YOUR TASK:
Scan the data below and copy each line where "Central" occurs.

DATA FOR REVIEW:
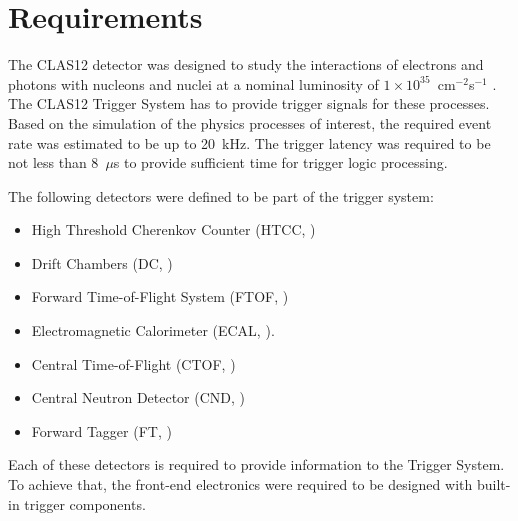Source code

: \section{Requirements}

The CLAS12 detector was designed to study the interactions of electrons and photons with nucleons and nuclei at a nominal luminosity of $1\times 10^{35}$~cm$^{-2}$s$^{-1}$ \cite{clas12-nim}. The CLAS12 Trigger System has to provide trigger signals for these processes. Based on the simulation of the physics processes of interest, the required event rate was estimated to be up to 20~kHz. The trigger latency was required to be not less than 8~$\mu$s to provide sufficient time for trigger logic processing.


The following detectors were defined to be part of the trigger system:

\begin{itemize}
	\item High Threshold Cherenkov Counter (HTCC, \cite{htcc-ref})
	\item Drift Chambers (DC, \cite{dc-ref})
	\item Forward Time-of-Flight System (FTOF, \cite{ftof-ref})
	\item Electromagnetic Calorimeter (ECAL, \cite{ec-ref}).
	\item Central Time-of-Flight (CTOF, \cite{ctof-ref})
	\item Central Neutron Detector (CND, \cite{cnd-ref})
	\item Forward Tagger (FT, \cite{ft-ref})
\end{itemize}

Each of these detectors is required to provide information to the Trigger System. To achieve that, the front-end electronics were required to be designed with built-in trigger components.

ANSWER TO THE EXERCISE:
	\item Central Time-of-Flight (CTOF, \cite{ctof-ref})
	\item Central Neutron Detector (CND, \cite{cnd-ref})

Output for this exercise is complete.